Dieci giorni prima, il 5 ottobre, Samuel Paty, Professore di storia e geografia in una scuola media di Conflans Sainte-Honorine, nei dintorni di Parigi, aveva tenuto una lezione di educazione civica mostrando in classe alcune vignette su Maometto, pubblicate anni fa  dalla rivista satirica francese Charlie Hebdo rimasta, per questo, a sua volta vittima del feroce attentato terroristico alla sede della redazione, che il 7 gennaio 2015 è costato la vita a dodici persone (tra giornalisti e collaboratori) e il ferimento di altre undici.

Giorgio Calderoni

La mozione indica Paty quale “cittadino europeo e vero e proprio martire laico del terrorismo islamista” nonché “luminoso esempio di spirito critico in tempi in cui – spesso e anche nei nostri contesti sociali – è l’autocensura a prevalere”; e ricorda come sia “la sua stessa vita personale, morale e intellettuale – troncata da una cieca violenza a soli 47 anni – a testimoniarlo”.

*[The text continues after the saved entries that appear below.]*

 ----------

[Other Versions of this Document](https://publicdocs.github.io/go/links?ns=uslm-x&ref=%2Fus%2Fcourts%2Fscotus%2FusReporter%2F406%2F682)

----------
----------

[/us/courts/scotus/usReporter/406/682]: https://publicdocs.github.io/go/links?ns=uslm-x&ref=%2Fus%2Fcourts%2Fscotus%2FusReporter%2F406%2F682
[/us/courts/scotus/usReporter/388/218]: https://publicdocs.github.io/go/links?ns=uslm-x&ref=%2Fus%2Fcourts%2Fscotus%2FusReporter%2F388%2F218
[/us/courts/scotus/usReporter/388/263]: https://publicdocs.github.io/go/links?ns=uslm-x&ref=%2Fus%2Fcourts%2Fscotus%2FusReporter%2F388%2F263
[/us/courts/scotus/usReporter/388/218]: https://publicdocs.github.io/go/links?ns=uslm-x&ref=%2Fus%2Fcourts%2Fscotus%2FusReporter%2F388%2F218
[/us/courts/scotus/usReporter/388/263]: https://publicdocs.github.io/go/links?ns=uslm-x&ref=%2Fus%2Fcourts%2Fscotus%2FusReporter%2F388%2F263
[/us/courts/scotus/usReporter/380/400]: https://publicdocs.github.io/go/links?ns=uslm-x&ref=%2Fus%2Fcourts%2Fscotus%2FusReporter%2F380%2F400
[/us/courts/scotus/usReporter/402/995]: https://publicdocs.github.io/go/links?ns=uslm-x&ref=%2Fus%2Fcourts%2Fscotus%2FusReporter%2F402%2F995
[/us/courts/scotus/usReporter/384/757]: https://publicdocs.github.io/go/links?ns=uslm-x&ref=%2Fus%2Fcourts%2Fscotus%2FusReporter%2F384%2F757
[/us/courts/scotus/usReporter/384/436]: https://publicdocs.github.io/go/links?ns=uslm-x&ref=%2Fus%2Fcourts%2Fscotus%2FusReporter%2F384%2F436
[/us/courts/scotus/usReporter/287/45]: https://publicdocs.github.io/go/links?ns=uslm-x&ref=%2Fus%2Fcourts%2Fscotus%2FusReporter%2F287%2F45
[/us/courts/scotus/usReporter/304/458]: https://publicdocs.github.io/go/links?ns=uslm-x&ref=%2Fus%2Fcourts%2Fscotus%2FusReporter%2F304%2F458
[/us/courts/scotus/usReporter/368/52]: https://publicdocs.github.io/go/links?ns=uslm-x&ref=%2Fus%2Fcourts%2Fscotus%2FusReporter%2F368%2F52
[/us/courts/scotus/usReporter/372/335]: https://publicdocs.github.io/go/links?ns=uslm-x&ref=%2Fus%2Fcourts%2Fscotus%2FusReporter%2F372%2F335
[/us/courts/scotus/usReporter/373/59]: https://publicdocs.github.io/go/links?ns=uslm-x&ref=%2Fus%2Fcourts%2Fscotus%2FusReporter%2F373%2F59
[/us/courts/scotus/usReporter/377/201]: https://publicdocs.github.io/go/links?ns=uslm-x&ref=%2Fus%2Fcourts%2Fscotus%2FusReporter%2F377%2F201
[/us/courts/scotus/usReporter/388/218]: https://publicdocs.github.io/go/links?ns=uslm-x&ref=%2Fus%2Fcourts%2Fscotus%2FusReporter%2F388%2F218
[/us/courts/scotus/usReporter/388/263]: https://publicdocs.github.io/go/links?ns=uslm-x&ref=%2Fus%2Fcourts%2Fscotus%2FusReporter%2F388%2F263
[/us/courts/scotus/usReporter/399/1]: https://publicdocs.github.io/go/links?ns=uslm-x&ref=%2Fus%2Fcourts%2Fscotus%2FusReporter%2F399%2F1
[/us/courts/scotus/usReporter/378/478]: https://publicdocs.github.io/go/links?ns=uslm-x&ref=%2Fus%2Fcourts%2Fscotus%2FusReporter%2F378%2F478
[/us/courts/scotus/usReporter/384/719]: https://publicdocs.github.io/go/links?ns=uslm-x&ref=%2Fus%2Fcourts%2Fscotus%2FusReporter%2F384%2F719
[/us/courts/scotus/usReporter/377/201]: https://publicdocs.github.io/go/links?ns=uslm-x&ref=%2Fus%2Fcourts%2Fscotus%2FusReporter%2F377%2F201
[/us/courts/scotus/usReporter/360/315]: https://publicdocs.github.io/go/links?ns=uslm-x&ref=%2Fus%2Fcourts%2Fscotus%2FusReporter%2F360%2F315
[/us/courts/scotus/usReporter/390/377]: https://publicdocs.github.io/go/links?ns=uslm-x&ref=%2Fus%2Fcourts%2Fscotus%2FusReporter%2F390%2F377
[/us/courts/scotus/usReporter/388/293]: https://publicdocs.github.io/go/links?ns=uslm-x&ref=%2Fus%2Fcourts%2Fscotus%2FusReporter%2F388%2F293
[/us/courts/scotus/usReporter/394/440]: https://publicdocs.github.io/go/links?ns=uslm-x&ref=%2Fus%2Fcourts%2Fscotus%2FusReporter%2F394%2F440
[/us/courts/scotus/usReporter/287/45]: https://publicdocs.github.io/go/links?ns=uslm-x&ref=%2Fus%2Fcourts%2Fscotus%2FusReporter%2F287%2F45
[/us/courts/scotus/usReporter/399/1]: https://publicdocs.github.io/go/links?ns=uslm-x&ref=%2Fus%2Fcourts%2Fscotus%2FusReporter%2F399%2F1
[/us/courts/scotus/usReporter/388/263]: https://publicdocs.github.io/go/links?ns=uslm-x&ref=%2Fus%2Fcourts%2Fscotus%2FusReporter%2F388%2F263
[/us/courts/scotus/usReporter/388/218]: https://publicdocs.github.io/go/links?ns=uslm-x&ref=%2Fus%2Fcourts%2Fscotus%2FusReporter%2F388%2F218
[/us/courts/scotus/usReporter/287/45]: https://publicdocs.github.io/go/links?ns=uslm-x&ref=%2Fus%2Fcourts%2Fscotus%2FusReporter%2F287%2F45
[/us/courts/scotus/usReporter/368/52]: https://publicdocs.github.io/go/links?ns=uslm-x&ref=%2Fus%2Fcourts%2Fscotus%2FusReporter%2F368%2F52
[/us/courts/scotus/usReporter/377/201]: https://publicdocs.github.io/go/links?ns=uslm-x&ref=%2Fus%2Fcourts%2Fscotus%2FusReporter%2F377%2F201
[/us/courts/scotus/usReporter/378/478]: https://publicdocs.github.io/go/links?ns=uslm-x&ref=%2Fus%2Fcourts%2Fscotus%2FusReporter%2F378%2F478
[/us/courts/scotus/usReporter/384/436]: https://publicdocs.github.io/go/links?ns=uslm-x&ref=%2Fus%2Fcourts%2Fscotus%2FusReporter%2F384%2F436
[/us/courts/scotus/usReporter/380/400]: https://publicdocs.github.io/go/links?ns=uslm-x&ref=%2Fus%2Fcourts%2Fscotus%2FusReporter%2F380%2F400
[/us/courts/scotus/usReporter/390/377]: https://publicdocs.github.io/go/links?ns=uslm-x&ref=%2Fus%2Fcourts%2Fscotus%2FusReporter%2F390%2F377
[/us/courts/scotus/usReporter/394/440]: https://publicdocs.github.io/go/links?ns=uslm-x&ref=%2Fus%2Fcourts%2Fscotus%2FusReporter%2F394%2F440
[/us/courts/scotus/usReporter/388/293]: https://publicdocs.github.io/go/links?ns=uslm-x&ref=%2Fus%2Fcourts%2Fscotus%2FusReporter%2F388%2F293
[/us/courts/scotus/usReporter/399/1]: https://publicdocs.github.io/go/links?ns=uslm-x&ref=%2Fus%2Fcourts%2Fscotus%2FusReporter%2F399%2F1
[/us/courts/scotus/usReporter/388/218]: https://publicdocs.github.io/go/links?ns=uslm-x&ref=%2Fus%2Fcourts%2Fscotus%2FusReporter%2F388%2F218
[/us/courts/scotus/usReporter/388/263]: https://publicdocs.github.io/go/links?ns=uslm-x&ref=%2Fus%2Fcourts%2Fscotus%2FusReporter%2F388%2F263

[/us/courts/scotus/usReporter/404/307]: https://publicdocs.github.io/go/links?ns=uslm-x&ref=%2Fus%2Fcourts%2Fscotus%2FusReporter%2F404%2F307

Queste sono alcune delle brevi note biografiche riportate nella mozione: “laureato brillantemente in lettere;  era organizzatore di gran parte delle attività extrascolastiche e aveva in programma un laboratorio di musica, per mostrare i legami tra la musica francese e la musica araba;  un anno fa aveva portato i suoi studenti all’Istituto del mondo arabo di Parigi;  aveva messo in scena “I dialoghi delle carmelitane” di George Bernanos; era padre affettuoso di un bimbo di 5 anni”.

Nel corso del dibattito in Consiglio, hanno preso la parola diversi capigruppo consiliari e singoli consiglieri comunali, riconoscendo tutti: “come sia in atto, da parte del terrorismo islamista, una sfida epocale alla civiltà europea moderna e ai suoi valori, e come una tale drammatica sfida imponga ad ogni comunità locale e alle sue istituzioni democratiche di dare un immediato segnale culturale e politico alla lotta contro il terrorismo”.

Un segnale che, superando la diversità di schieramenti e posizioni politiche, il Consiglio Comunale ha inteso dare unitariamente impegnando la Giunta comunale – così conclude la mozione – ad attivarsi “affinché venga intitolata una via o altro luogo pubblico alla memoria di Samuel Paty, insegnante francese, martire del terrorismo islamista, esempio di cittadino europeo che ha pagato con la vita la sua missione educativa delle giovani generazioni ai valori di democrazia, tolleranza, convivenza civile, laicità, libertà in tutte le sue declinazioni, cioè i valori su cui si fonda e vuole continuare a fondarsi l’Europa”.